- Problem -
Locate every line in the records below that holds the word "Vergleich" and return each one.

Plain-text document sources:
____
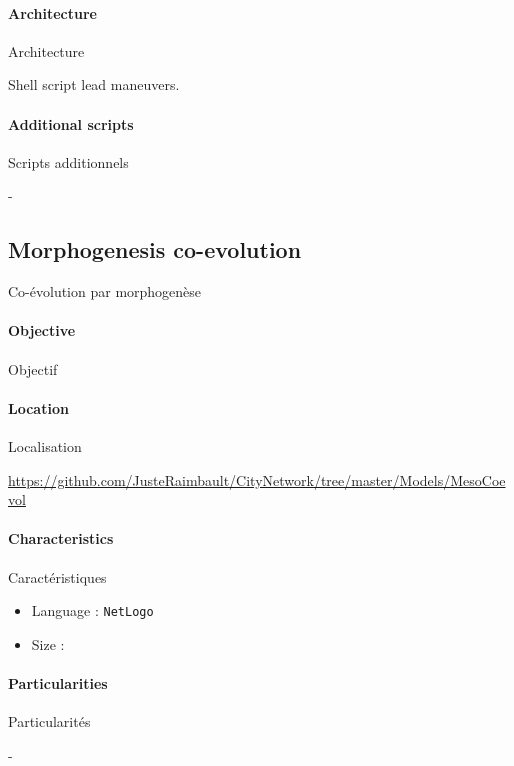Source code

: \paragraph{Architecture}{Architecture}

Shell script lead maneuvers.

\paragraph{Additional scripts}{Scripts additionnels}

-






\subsection{Morphogenesis co-evolution}{Co-évolution par morphogenèse}

\paragraph{Objective}{Objectif}



\paragraph{Location}{Localisation}

\url{https://github.com/JusteRaimbault/CityNetwork/tree/master/Models/MesoCoevol}

\paragraph{Characteristics}{Caractéristiques}

\begin{itemize}
\item Language : \texttt{NetLogo}
\item Size : 
\end{itemize}


\paragraph{Particularities}{Particularités}

-

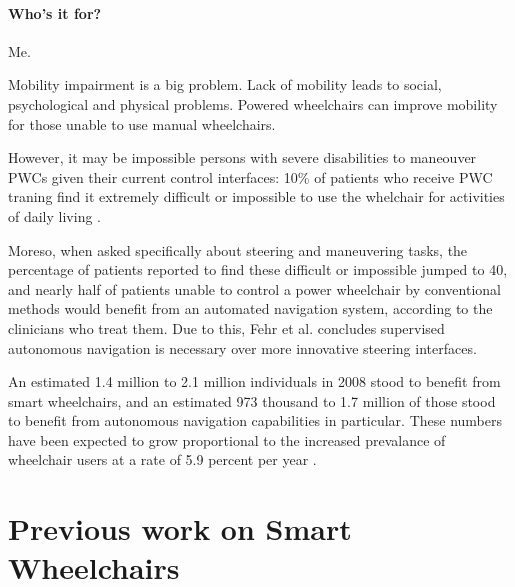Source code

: \paragraph{Who's it for?} Me.

Mobility impairment is a big problem.
Lack of mobility leads to social, psychological and physical problems.
Powered wheelchairs can improve mobility for those unable to use manual wheelchairs.

However, it may be impossible persons with severe disabilities to maneouver PWCs
given their current control interfaces: 10\% of patients who receive PWC traning
find it extremely difficult or impossible to use the whelchair for activities of
daily living \cite{fehr2000adequacy}.

Moreso, when asked specifically about steering and maneuvering tasks, the
percentage of patients reported to find these difficult or impossible jumped to
40, and  nearly half of patients unable to control a power wheelchair by
conventional methods would benefit from an automated navigation system,
according to the clinicians who treat them. 
Due to this, Fehr et al. \cite{fehr2000adequacy} concludes supervised autonomous
navigation is necessary over more innovative steering interfaces.

An estimated 1.4 million to 2.1 million individuals in 2008 stood to benefit
from smart wheelchairs, and an estimated 973 thousand to 1.7 million of those
stood to benefit from autonomous navigation capabilities in particular. These
numbers have been expected to grow proportional to the increased prevalance of
wheelchair users at a rate of 5.9 percent per year \cite{simpson2008many}.



\section{Previous work on Smart Wheelchairs}
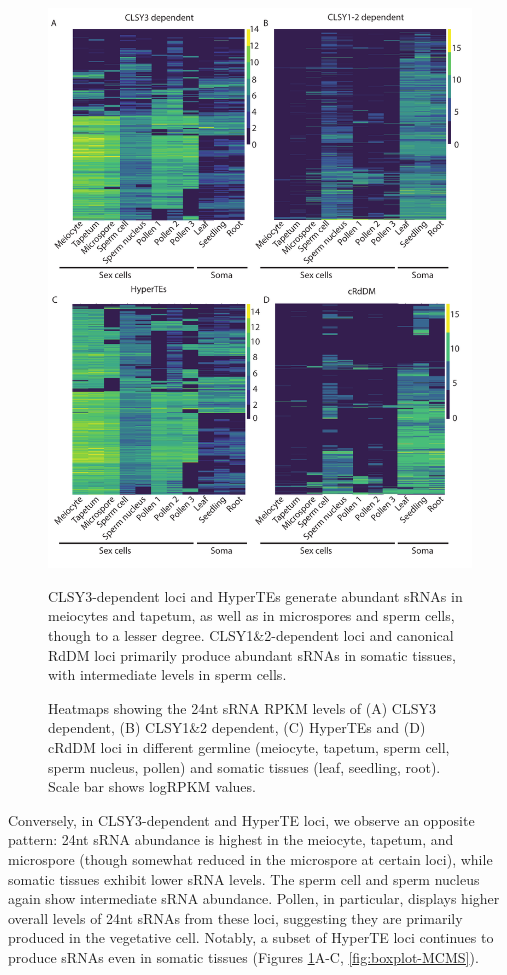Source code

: \begin{figure}[htbp!] 
\centering    
    \includegraphics[width=1\textwidth]{Chapter2/Figs/Figure8_Heatmaps_CLSY3_CLSY1_2vs_cRdDMs_HyperTEs.pdf}
\caption{CLSY3-dependent loci and HyperTEs generate abundant sRNAs in meiocytes and tapetum, as well as in microspores and sperm cells, though to a lesser degree. CLSY1\&2-dependent loci and canonical RdDM loci primarily produce abundant sRNAs in somatic tissues, with intermediate levels in sperm cells.}
\label{fig:hm_CLSY3_CLSY1}
\captionsetup{font=small}
    \caption*{Heatmaps showing the 24nt sRNA RPKM levels of (A) CLSY3 dependent, (B) CLSY1\&2 dependent, (C) HyperTEs and (D) cRdDM loci in different germline (meiocyte, tapetum, sperm cell, sperm nucleus, pollen) and somatic tissues (leaf, seedling, root). Scale bar shows logRPKM values.}
\end{figure}

Conversely, in CLSY3-dependent and HyperTE loci, we observe an opposite pattern: 24nt sRNA abundance is highest in the meiocyte, tapetum, and microspore (though somewhat reduced in the microspore at certain loci), while somatic tissues exhibit lower sRNA levels. The sperm cell and sperm nucleus again show intermediate sRNA abundance. Pollen, in particular, displays higher overall levels of 24nt sRNAs from these loci, suggesting they are primarily produced in the vegetative cell. Notably, a subset of HyperTE loci continues to produce sRNAs even in somatic tissues (Figures \ref{fig:hm_CLSY3_CLSY1}A-C, \ref{fig:boxplot-MCMS}).

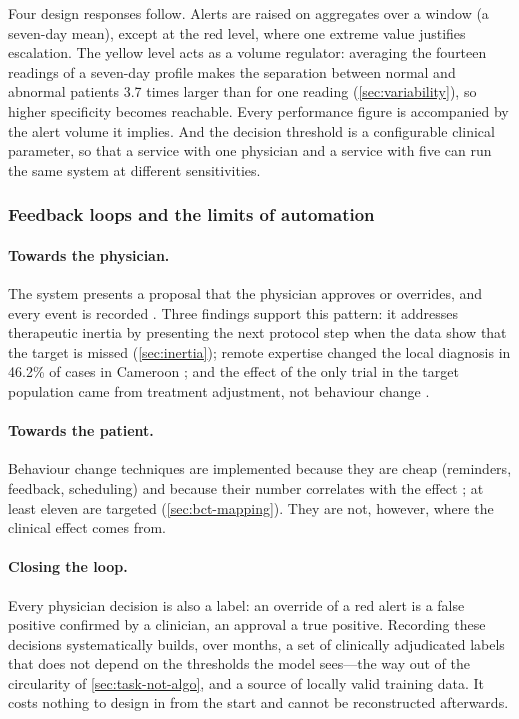Four design responses follow. Alerts are raised on aggregates over a window (a seven-day mean), except at the red level, where one extreme value justifies escalation. The yellow level acts as a volume regulator: averaging the fourteen readings of a seven-day profile makes the separation between normal and abnormal patients 3.7 times larger than for one reading (\cref{sec:variability}), so higher specificity becomes reachable. Every performance figure is accompanied by the alert volume it implies. And the decision threshold is a configurable clinical parameter, so that a service with one physician and a service with five can run the same system at different sensitivities.

\subsubsection{Feedback loops and the limits of automation}\label{sec:feedback}\label{sec:closed-loop}\label{sec:safety}

\paragraph{Towards the physician.} The system presents a proposal that the physician approves or overrides, and every event is recorded \parencite{yazdani2018}. Three findings support this pattern: it addresses therapeutic inertia by presenting the next protocol step when the data show that the target is missed (\cref{sec:inertia}); remote expertise changed the local diagnosis in 46.2\% of cases in Cameroon \parencite{bediang2021}; and the effect of the only trial in the target population came from treatment adjustment, not behaviour change \parencite{mihevc2025}.

\paragraph{Towards the patient.} Behaviour change techniques are implemented because they are cheap (reminders, feedback, scheduling) and because their number correlates with the effect \parencite{zhou2024}; at least eleven are targeted (\cref{sec:bct-mapping}). They are not, however, where the clinical effect comes from.

\paragraph{Closing the loop.} Every physician decision is also a label: an override of a red alert is a false positive confirmed by a clinician, an approval a true positive. Recording these decisions systematically builds, over months, a set of clinically adjudicated labels that does not depend on the thresholds the model sees---the way out of the circularity of \cref{sec:task-not-algo}, and a source of locally valid training data. It costs nothing to design in from the start and cannot be reconstructed afterwards.

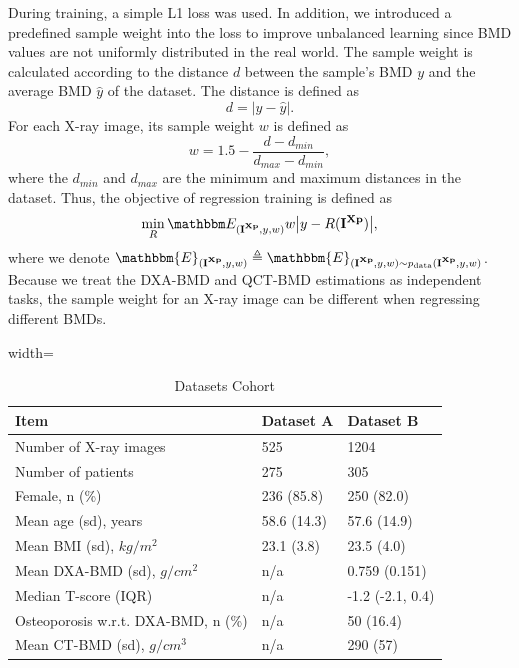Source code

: \documentclass[times,twocolumn,final]{elsarticle}
\begin{document}
{During training, a simple L1 loss was used.
In addition, we introduced a predefined sample weight into the loss to improve unbalanced learning since BMD values are not uniformly distributed in the real world.
The sample weight is calculated according to the distance $d$ between the sample's BMD $y$ and the average BMD $\hat{y}$ of the dataset.
The distance is defined as
\begin{equation}
    d=|y-\hat{y}|.
\end{equation}
For each X-ray image, its sample weight $w$ is defined as
\begin{equation}
    w=1.5-\frac{d-d_{min}}{d_{max}-d_{min}},
\end{equation}
where the $d_{min}$ and $d_{max}$ are the minimum and maximum distances in the dataset.
Thus, the objective of regression training is defined as
\begin{equation}
    \min_{R}\mathbbm E_{(\imgxray,y,w)}w\bigl|y-R(\imgxray)\bigr|,
\end{equation}
where we denote $\mathbbm{E}_{(\imgxray,y,w)}\triangleq\mathbbm{E}_{(\imgxray,y,w)\sim p_{\mathrm{data}}(\imgxray,y,w)}$.
Because we treat the DXA-BMD and QCT-BMD estimations as independent tasks, the sample weight for an X-ray image can be different when regressing different BMDs.
}
\begin{table}[!t]
\caption{Datasets Cohort}
\centering
\begin{adjustbox}{width=\columnwidth}
\begin{tabular}{lll}
Item                                    & Dataset A    & Dataset B \\ \hline
Number of X-ray images                  & 525          & 1204  \\
Number of patients                      & 275          & 305   \\
Female, n (\%)                          & 236 (85.8)   & 250 (82.0)    \\
Mean age (sd), years                    & 58.6 (14.3)  & 57.6 (14.9)   \\
Mean BMI (sd), $kg/m^2$                 & 23.1 (3.8)          & 23.5 (4.0)  \\
Mean DXA-BMD (sd), $g/cm^2$             & n/a          & 0.759 (0.151)   \\
Median T-score (IQR)                    & n/a          & -1.2 (-2.1, 0.4)   \\
Osteoporosis w.r.t. DXA-BMD, n (\%)     & n/a          & 50 (16.4)   \\
Mean CT-BMD (sd), $g/cm^3$              & n/a          & 290 (57)  
\end{tabular}
\end{adjustbox}
\label{table:dataset}
\end{table}
\end{document}
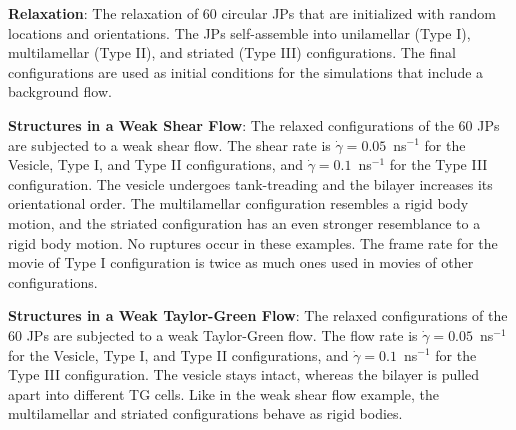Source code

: \noindent
{\bf Relaxation}: The relaxation of 60 circular JPs that are initialized
with random locations and orientations. The JPs self-assemble into
unilamellar (Type I), multilamellar (Type II), and striated (Type III)
configurations. The final configurations are used as initial conditions
for the simulations that include a background flow. 



\noindent
{\bf Structures in a Weak Shear Flow}:
The relaxed configurations of the 60 JPs are subjected to a weak shear
flow. The shear rate is $\dot{\gamma} = 0.05$~ns$^{-1}$ for the Vesicle,
Type I, and Type II configurations, and $\dot{\gamma} = 0.1$~ns$^{-1}$
for the Type III configuration. The vesicle undergoes tank-treading and
the bilayer increases its orientational order. The multilamellar
configuration resembles a rigid body motion, and the striated
configuration has an even stronger resemblance to a rigid body motion.
No ruptures occur in these examples. The frame rate for the movie of 
Type I configuration is twice as much ones used in movies of other configurations.


\noindent
{\bf Structures in a Weak Taylor-Green Flow}:
The relaxed configurations of the 60 JPs are subjected to a weak
Taylor-Green flow. The flow rate is $\dot{\gamma} = 0.05$~ns$^{-1}$ for
the Vesicle, Type I, and Type II configurations, and $\dot{\gamma} =
0.1$~ns$^{-1}$ for the Type III configuration. The vesicle stays intact,
whereas the bilayer is pulled apart into different TG cells. Like in the
weak shear flow example, the multilamellar and striated configurations
behave as rigid bodies.

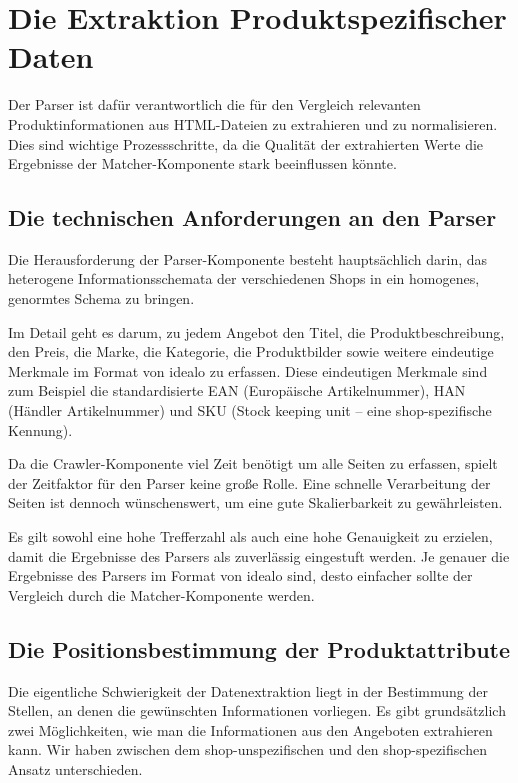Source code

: \section{Die Extraktion Produktspezifischer Daten}
\label{sec:extraktion-produktspezifischer-daten}

Der Parser ist dafür verantwortlich die für den Vergleich relevanten Produktinformationen aus HTML-Dateien zu
extrahieren und zu normalisieren.
Dies sind wichtige Prozessschritte, da die Qualität der extrahierten Werte die Ergebnisse der Matcher-Komponente
stark beeinflussen könnte.

\subsection{Die technischen Anforderungen an den Parser}
\label{subsec:technische-anforderungen-parser}

Die Herausforderung der Parser-Komponente besteht hauptsächlich darin, das heterogene Informationsschemata der
verschiedenen Shops in ein homogenes, genormtes Schema zu bringen.

Im Detail geht es darum, zu jedem Angebot den Titel, die Produktbeschreibung, den Preis, die Marke, die Kategorie,
die Produktbilder sowie weitere eindeutige Merkmale im Format von idealo zu erfassen.
Diese eindeutigen Merkmale sind zum Beispiel die standardisierte EAN (Europäische Artikelnummer), HAN (Händler
Artikelnummer) und SKU (Stock keeping unit -- eine shop-spezifische Kennung).

Da die Crawler-Komponente viel Zeit benötigt um alle Seiten zu erfassen, spielt der Zeitfaktor für den Parser
keine große Rolle.
Eine schnelle Verarbeitung der Seiten ist dennoch wünschenswert, um eine gute Skalierbarkeit zu gewährleisten.

Es gilt sowohl eine hohe Trefferzahl als auch eine hohe Genauigkeit zu erzielen, damit die  Ergebnisse des Parsers
als zuverlässig eingestuft werden.
Je genauer die Ergebnisse des Parsers im Format von idealo sind, desto einfacher sollte der Vergleich durch die
Matcher-Komponente werden.

\subsection{Die Positionsbestimmung der Produktattribute}
\label{subsec:herangehensweisen}

Die eigentliche Schwierigkeit der Datenextraktion liegt in der Bestimmung der Stellen, an denen die gewünschten
Informationen vorliegen.
Es gibt grundsätzlich zwei Möglichkeiten, wie man die Informationen aus den Angeboten extrahieren kann.
Wir haben zwischen dem shop-unspezifischen und den shop-spezifischen Ansatz unterschieden.

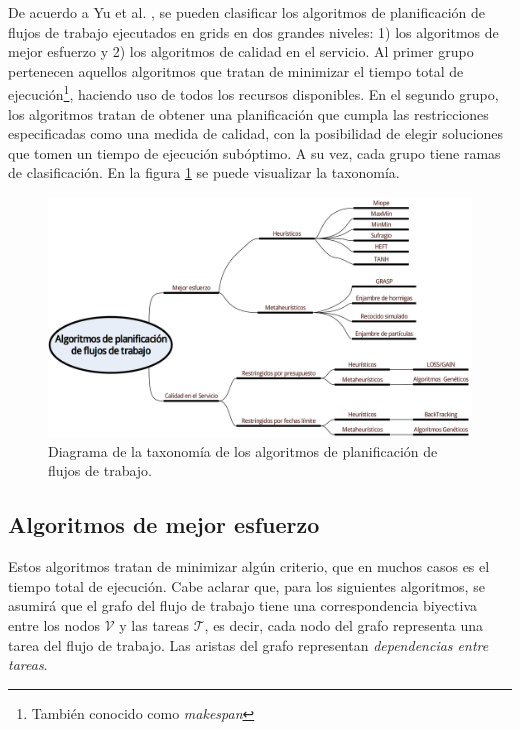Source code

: De acuerdo a Yu et al. \cite{yu2008workflow}, se pueden clasificar los algoritmos de planificación de flujos de trabajo ejecutados en grids en dos grandes niveles: 1) los algoritmos de mejor esfuerzo y 2) los algoritmos de calidad en el servicio. Al primer grupo pertenecen aquellos algoritmos que tratan de minimizar el tiempo total de ejecución\footnote{También conocido como \emph{makespan}}, haciendo uso de todos los recursos disponibles. En el segundo grupo, los algoritmos tratan de obtener una planificación que cumpla las restricciones especificadas como una medida de calidad, con la posibilidad de elegir soluciones que tomen un tiempo de ejecución subóptimo. A su vez, cada grupo tiene ramas de clasificación. En la figura \ref{fig:taxonomy} se puede visualizar la taxonomía.

\begin{figure}
\begin{center}
\includegraphics[width=1.0\textwidth]{imagenes/taxonomy}
\end{center}
\caption{Diagrama de la taxonomía de los algoritmos de planificación de flujos de trabajo.}
\label{fig:taxonomy}
\end{figure}



\subsection{Algoritmos de mejor esfuerzo}
Estos algoritmos tratan de minimizar algún criterio, que en muchos casos es el tiempo total de ejecución. Cabe aclarar que, para los siguientes algoritmos, se asumirá que el grafo del flujo de trabajo tiene una correspondencia biyectiva entre los nodos $\mathcal{V}$ y las tareas $\mathcal{T}$, es decir, cada nodo del grafo representa una tarea del flujo de trabajo. Las aristas del grafo representan \emph{dependencias entre tareas}.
____
- Final answer -
Der Parser ist dafür verantwortlich die für den Vergleich relevanten Produktinformationen aus HTML-Dateien zu
Je genauer die Ergebnisse des Parsers im Format von idealo sind, desto einfacher sollte der Vergleich durch die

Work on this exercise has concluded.